→ TASK BRIEF: Below is some data. Retype exactly the lines starting at the one with "desarrollo del sistema." and ending at the one with "El proceso consiste".

[Collection entries]
══════

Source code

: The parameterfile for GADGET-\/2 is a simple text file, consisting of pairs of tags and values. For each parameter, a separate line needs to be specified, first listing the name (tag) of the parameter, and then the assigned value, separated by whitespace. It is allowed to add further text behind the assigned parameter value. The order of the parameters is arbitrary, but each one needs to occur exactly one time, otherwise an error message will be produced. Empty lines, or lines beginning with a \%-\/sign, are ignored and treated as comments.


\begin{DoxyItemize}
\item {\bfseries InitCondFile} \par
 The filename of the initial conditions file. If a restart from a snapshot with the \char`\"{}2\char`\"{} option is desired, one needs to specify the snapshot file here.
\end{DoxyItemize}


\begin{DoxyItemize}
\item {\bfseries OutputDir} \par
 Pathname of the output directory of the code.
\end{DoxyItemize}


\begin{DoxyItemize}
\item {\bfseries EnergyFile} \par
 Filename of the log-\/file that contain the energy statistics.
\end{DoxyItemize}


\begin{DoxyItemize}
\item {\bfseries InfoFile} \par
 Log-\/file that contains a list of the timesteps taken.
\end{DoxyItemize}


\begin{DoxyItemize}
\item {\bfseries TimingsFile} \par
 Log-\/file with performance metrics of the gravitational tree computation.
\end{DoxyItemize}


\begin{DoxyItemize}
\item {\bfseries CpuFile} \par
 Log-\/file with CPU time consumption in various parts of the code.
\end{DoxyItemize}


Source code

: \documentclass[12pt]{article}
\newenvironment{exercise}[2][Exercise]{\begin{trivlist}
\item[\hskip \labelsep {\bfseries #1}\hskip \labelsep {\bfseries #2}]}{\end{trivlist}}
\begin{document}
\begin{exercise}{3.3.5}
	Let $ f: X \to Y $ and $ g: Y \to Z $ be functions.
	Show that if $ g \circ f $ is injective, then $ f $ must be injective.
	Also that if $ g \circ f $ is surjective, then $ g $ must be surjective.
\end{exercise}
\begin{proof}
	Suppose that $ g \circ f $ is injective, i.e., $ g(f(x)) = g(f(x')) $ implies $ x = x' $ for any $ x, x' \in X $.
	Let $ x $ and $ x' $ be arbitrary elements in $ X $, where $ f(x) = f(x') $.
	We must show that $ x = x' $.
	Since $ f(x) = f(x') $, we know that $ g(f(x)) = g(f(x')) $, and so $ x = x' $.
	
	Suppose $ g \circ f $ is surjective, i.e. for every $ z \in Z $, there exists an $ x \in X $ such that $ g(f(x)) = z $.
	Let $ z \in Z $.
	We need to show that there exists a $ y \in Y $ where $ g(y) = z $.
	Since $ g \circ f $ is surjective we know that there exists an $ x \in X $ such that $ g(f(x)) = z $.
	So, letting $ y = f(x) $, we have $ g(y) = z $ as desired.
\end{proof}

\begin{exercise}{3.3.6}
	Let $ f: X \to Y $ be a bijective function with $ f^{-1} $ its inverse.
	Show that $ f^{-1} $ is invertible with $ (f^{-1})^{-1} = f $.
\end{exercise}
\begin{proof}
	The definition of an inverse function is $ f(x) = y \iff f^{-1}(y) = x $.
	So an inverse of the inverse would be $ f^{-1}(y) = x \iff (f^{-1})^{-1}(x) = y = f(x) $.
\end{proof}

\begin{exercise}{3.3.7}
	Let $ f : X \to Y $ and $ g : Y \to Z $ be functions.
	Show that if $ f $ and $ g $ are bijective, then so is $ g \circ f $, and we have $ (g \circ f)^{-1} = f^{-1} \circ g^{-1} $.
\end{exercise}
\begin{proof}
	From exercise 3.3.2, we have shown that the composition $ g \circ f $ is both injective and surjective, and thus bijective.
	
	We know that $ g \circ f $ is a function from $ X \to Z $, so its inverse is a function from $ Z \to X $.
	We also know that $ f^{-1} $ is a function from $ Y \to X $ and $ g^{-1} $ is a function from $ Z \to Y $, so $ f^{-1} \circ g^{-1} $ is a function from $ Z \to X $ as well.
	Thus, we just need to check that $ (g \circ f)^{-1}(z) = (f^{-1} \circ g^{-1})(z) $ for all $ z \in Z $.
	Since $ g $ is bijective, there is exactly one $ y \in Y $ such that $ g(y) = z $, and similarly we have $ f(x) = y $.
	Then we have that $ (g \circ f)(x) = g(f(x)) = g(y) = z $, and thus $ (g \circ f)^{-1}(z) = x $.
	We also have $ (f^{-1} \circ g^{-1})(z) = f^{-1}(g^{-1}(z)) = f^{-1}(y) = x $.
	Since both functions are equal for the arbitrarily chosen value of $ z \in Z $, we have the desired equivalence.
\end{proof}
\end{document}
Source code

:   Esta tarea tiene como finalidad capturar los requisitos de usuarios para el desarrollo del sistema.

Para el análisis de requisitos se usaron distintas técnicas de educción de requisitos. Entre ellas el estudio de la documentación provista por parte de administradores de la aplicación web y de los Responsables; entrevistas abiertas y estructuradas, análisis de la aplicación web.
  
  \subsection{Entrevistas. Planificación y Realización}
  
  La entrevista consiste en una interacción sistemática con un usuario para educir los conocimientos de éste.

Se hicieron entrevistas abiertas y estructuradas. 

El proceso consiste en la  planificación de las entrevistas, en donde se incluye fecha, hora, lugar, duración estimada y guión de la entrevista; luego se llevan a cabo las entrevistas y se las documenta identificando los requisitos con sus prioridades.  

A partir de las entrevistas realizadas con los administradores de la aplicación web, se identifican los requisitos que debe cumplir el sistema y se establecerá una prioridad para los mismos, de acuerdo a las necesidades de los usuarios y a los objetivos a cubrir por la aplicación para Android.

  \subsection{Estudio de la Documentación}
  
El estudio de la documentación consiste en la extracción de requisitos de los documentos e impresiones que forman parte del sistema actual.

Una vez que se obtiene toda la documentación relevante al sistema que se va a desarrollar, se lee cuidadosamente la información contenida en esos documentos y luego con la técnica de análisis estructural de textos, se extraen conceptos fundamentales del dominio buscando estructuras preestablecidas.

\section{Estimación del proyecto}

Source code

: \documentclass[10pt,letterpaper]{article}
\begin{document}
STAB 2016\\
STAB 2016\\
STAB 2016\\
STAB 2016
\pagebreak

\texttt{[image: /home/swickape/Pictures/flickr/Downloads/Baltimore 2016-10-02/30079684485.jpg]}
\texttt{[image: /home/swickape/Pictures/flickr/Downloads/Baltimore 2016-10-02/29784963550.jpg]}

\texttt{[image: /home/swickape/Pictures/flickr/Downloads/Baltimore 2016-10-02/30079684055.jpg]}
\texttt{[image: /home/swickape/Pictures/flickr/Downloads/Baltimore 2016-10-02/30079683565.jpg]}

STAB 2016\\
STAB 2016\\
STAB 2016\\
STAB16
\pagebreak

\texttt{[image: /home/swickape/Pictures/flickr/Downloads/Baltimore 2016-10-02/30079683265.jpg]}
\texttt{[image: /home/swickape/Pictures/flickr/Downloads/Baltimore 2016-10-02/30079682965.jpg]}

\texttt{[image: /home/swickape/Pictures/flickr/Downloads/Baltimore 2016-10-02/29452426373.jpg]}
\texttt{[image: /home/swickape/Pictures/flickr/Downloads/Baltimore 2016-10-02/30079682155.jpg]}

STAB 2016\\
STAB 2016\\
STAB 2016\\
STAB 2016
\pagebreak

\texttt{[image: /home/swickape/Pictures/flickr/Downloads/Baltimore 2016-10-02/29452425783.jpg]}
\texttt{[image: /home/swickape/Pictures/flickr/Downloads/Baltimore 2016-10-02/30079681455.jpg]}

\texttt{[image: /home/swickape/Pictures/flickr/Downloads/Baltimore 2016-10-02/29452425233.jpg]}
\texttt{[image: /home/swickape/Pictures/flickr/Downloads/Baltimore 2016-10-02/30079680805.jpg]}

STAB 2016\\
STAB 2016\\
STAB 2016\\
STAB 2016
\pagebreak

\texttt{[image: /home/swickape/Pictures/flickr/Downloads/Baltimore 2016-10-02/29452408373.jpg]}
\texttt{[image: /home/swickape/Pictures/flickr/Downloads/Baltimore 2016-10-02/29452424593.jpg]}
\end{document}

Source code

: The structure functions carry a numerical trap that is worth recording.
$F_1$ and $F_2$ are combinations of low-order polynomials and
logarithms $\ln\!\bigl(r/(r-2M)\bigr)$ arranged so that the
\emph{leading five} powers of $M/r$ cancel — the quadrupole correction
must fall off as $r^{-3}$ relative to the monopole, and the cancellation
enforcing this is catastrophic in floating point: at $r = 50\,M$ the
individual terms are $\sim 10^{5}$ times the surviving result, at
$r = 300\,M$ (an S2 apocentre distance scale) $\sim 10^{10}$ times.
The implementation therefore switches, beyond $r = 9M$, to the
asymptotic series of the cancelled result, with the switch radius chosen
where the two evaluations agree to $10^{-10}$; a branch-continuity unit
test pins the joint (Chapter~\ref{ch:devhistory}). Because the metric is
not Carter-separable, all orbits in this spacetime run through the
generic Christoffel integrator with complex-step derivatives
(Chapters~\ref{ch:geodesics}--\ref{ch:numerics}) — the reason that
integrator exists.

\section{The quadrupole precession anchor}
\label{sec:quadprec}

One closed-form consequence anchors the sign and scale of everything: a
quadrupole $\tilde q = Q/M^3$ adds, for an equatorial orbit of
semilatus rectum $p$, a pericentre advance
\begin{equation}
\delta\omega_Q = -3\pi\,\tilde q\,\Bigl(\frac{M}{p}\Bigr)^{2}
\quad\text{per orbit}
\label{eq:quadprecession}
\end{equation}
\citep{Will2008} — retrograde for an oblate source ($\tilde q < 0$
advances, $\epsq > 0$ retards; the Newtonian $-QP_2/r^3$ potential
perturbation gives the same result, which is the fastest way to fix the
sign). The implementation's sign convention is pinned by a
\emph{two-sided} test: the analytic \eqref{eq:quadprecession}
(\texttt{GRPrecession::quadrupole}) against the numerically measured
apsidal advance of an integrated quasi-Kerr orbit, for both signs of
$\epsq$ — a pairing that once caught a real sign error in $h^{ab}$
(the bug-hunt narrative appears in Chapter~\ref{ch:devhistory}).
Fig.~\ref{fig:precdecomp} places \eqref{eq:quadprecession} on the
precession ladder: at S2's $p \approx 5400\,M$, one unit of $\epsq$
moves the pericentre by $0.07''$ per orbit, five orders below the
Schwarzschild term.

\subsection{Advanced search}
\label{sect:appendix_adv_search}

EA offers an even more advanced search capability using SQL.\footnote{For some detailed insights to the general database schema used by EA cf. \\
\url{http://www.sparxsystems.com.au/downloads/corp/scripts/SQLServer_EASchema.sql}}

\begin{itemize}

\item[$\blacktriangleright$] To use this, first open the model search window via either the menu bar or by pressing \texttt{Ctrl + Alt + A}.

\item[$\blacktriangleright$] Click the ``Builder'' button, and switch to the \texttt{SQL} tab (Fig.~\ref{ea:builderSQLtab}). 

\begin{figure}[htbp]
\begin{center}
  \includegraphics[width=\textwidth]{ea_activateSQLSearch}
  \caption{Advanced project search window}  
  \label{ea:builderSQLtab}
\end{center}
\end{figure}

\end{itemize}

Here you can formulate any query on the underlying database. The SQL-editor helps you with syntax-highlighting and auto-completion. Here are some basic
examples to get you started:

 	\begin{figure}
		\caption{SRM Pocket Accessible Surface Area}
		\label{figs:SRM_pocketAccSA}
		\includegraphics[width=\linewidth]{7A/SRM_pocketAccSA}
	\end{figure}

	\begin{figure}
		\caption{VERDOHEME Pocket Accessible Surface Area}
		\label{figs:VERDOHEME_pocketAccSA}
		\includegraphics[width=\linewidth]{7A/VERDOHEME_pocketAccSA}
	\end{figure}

══════

→ OUTPUT OF THE TASK:
:   Esta tarea tiene como finalidad capturar los requisitos de usuarios para el desarrollo del sistema.

Para el análisis de requisitos se usaron distintas técnicas de educción de requisitos. Entre ellas el estudio de la documentación provista por parte de administradores de la aplicación web y de los Responsables; entrevistas abiertas y estructuradas, análisis de la aplicación web.
  
  \subsection{Entrevistas. Planificación y Realización}
  
  La entrevista consiste en una interacción sistemática con un usuario para educir los conocimientos de éste.

Se hicieron entrevistas abiertas y estructuradas. 

El proceso consiste en la  planificación de las entrevistas, en donde se incluye fecha, hora, lugar, duración estimada y guión de la entrevista; luego se llevan a cabo las entrevistas y se las documenta identificando los requisitos con sus prioridades.  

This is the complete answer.